Yeah that works well for browser stuff, but this works with IDEs etc too

and totally. Haven’t added direct local interaction yet, but on the roadmap.

I wanted to build a similar tool that just relied on browser history. But I couldn't figure out anyway to do it (especially not through browser extensions)

If anyone has any suggestions, I'd be more than grateful.

Interesting concept, however I don't get what information is pasted into the context. Also, ChatGPT's context is kinda limited, I can probably remember the recent context, what I have problem with is context from let's say a week ago which would probably be way over the LLM's context window.
Admittedly, it might have been a mistake as a demo / feature, but haven’t built embedding support yet. Working on it!
Does it do inter-frame compression at all?

Also, integrating with Ollama.ai or some other local LLM with an API server would be fantastic.

I’d love your opinion on the right way to do this! Being able to call APIs means network permissions- which i was trying to avoid. Maybe via Stdin / Stdout?
were you trying to avoid network permissions (I'm guessing) because this is Docker? (That's the only reason off the top of my head for wanting to avoid network access... in a non-Docker context, localhost is of course easy to hit up, but Docker and nets are a PITA)
Jason - great work here. Your Swift code looks like mine :) on this, some folks in the UK have created Crux - an interesting abstraction layer for mobile apps using Rust. Might provide some ideas for optimisation/ipc. https://github.com/redbadger/crux
Don’t show the VCs that invested $27.9M into https://rewind.ai this

They will be very upset

a16z deploys capital fast into AI companies. They've already funded several companies running off the shelf open source models.

Find the latest flashy thing on Twitter / GitHub, spin it up with a waitlist, then send a16z your deck.

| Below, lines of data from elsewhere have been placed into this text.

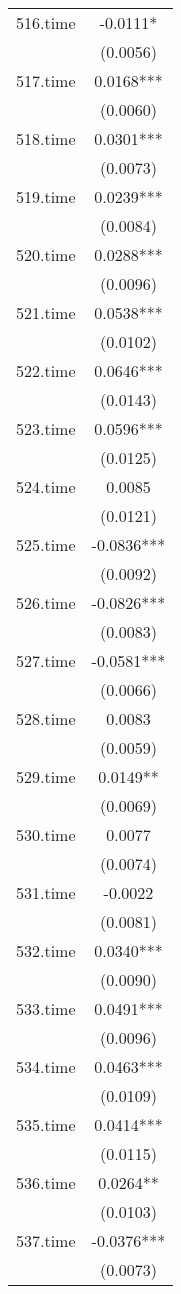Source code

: \documentclass[]{article}
\begin{document}
\begin{tabular}{lc}
516.time & -0.0111* \\
 & (0.0056) \\
517.time & 0.0168*** \\
 & (0.0060) \\
518.time & 0.0301*** \\
 & (0.0073) \\
519.time & 0.0239*** \\
 & (0.0084) \\
520.time & 0.0288*** \\
 & (0.0096) \\
521.time & 0.0538*** \\
 & (0.0102) \\
522.time & 0.0646*** \\
 & (0.0143) \\
523.time & 0.0596*** \\
 & (0.0125) \\
524.time & 0.0085 \\
 & (0.0121) \\
525.time & -0.0836*** \\
 & (0.0092) \\
526.time & -0.0826*** \\
 & (0.0083) \\
527.time & -0.0581*** \\
 & (0.0066) \\
528.time & 0.0083 \\
 & (0.0059) \\
529.time & 0.0149** \\
 & (0.0069) \\
530.time & 0.0077 \\
 & (0.0074) \\
531.time & -0.0022 \\
 & (0.0081) \\
532.time & 0.0340*** \\
 & (0.0090) \\
533.time & 0.0491*** \\
 & (0.0096) \\
534.time & 0.0463*** \\
 & (0.0109) \\
535.time & 0.0414*** \\
 & (0.0115) \\
536.time & 0.0264** \\
 & (0.0103) \\
537.time & -0.0376*** \\
 & (0.0073) \\

\end{tabular}
\end{document}

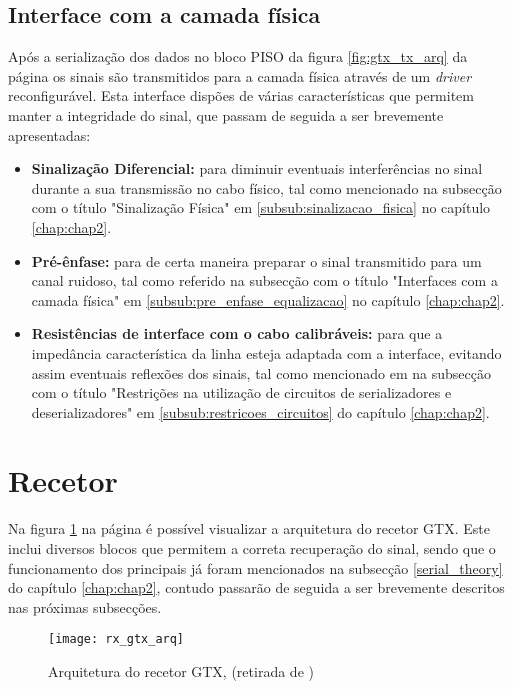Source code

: \subsection{Interface com a camada física} 
Após a serialização dos dados no bloco PISO da figura \ref{fig:gtx_tx_arq} da página \pageref{fig:gtx_tx_arq} os sinais são transmitidos para a camada física através de um \textit{driver} reconfigurável. Esta interface dispões de várias características que permitem manter a integridade do sinal, que passam de seguida a ser brevemente apresentadas:
\begin{itemize}
	\item \textbf{Sinalização Diferencial:} para diminuir eventuais interferências no sinal durante a sua transmissão no cabo físico, tal como mencionado na subsecção com o título "Sinalização Física" em \ref{subsub:sinalizacao_fisica} no capítulo \ref{chap:chap2}.
	\item \textbf{Pré-ênfase:} para de certa maneira preparar o sinal transmitido para um canal ruidoso, tal como referido na subsecção com o título "Interfaces com a camada física" em \ref{subsub:pre_enfase_equalizacao} no capítulo \ref{chap:chap2}.
	\item \textbf{Resistências de interface com o cabo calibráveis:} para que a impedância característica da linha esteja adaptada com a interface, evitando assim eventuais reflexões dos sinais, tal como mencionado em na subsecção com o título "Restrições na utilização de circuitos de serializadores e deserializadores" em \ref{subsub:restricoes_circuitos} do capítulo \ref{chap:chap2}.
\end{itemize}


\section{Recetor} \label{sec:_rx_gtx}
Na figura \ref{fig:gtx_rx_arq} na página \pageref{fig:gtx_rx_arq} é possível visualizar a arquitetura do recetor GTX. Este inclui diversos blocos que permitem a correta recuperação do sinal, sendo que o funcionamento dos principais já foram mencionados na subsecção \ref{serial_theory} do capítulo \ref{chap:chap2}, contudo passarão de seguida a ser brevemente descritos nas próximas subsecções. 

\begin{figure}[h!]
	\begin{center}
		\leavevmode
		\texttt{[image: rx\_gtx\_arq]}
		\centering
		\caption[Arquitetura do recetor GTX]{Arquitetura do recetor GTX, (retirada de \cite{R011})}
		\label{fig:gtx_rx_arq}
	\end{center}
\end{figure}
	

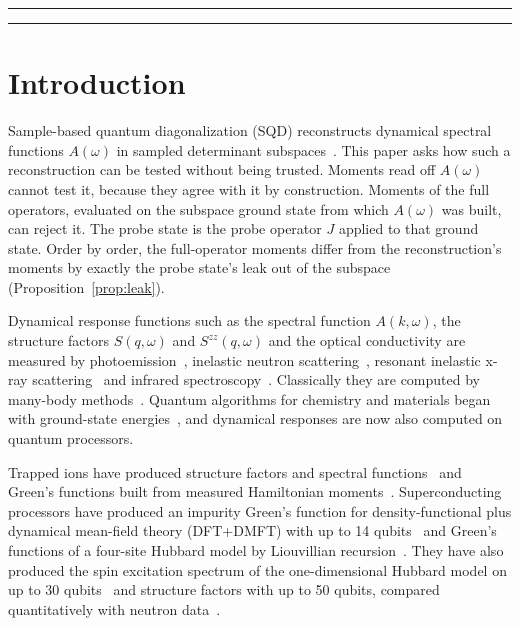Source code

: \documentclass[submission, PhysCore]{SciPost}
\begin{document}
\vspace{10pt}
\noindent\rule{\textwidth}{1pt}
\tableofcontents\thispagestyle{fancy}
\noindent\rule{\textwidth}{1pt}
\vspace{10pt}

\section{Introduction}\label{sec:intro}
Sample-based quantum diagonalization (SQD) reconstructs dynamical spectral functions $A(\omega)$ in sampled determinant subspaces~\cite{SQDspec2608,Patel2026}. This paper asks how such a reconstruction can be tested without being trusted. Moments read off $A(\omega)$ cannot test it, because they agree with it by construction. Moments of the full operators, evaluated on the subspace ground state from which $A(\omega)$ was built, can reject it. The probe state is the probe operator $J$ applied to that ground state. Order by order, the full-operator moments differ from the reconstruction's moments by exactly the probe state's leak out of the subspace (Proposition~\ref{prop:leak}).

Dynamical response functions such as the spectral function $A(k,\omega)$, the structure factors $S(q,\omega)$ and $S^{zz}(q,\omega)$ and the optical conductivity are measured by photoemission~\cite{Damascelli2003}, inelastic neutron scattering~\cite{Lake2005}, resonant inelastic x-ray scattering~\cite{Ament2011} and infrared spectroscopy~\cite{Basov2011}. Classically they are computed by many-body methods~\cite{Benthien2004,Qin2022}. Quantum algorithms for chemistry and materials began with ground-state energies~\cite{AspuruGuzik2005,Peruzzo2014,McArdle2020,Bauer2020}, and dynamical responses are now also computed on quantum processors.

Trapped ions have produced structure factors and spectral functions~\cite{GranetDSF2026,GranetARPES2026} and Green's functions built from measured Hamiltonian moments~\cite{GreeneDiniz2024}. Superconducting processors have produced an impurity Green's function for density-functional plus dynamical mean-field theory (DFT+DMFT) with up to 14 qubits~\cite{Selisko2025} and Green's functions of a four-site Hubbard model by Liouvillian recursion~\cite{Leblanc2026}. They have also produced the spin excitation spectrum of the one-dimensional Hubbard model on up to $30$ qubits~\cite{VilchezEstevez2025} and structure factors with up to 50 qubits, compared quantitatively with neutron data~\cite{Lee2026}.
\end{document}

Guess it’s an improvement over deploying it to sociopathic felons which was their last claim to fame.
Rewind.ai looks a lot more full featured (unless their site is complete BS and none of it works yet). Doesn't matter though because Apple will rebuild this themselves in 2-5 years with an on-device LLM chip that you will have to buy new hardware to get and it will be way more efficient and with way better privacy.
From the repo, OP did this in couple of days with no experience in swift. So getting to rewind stage is not that hard it seems
for now it's easy to catch up. But after a few months they will be so far in the sky from all the vc money that it will be tremendously harder. Like the M1 chip for example
This has all the makings of the original “Dropbox is just rsync” comment.
Similar to the “Loom is just OBS with Dropbox on top”
Yes but in this case both apps are relatively new and not established ones if I’m not mistaken
Works well. Been using it since beta. I got a memory like a gold fish and this comes in handy.
Pretty interesting stuff.

I'm just wondering how you manage the limitation of context length.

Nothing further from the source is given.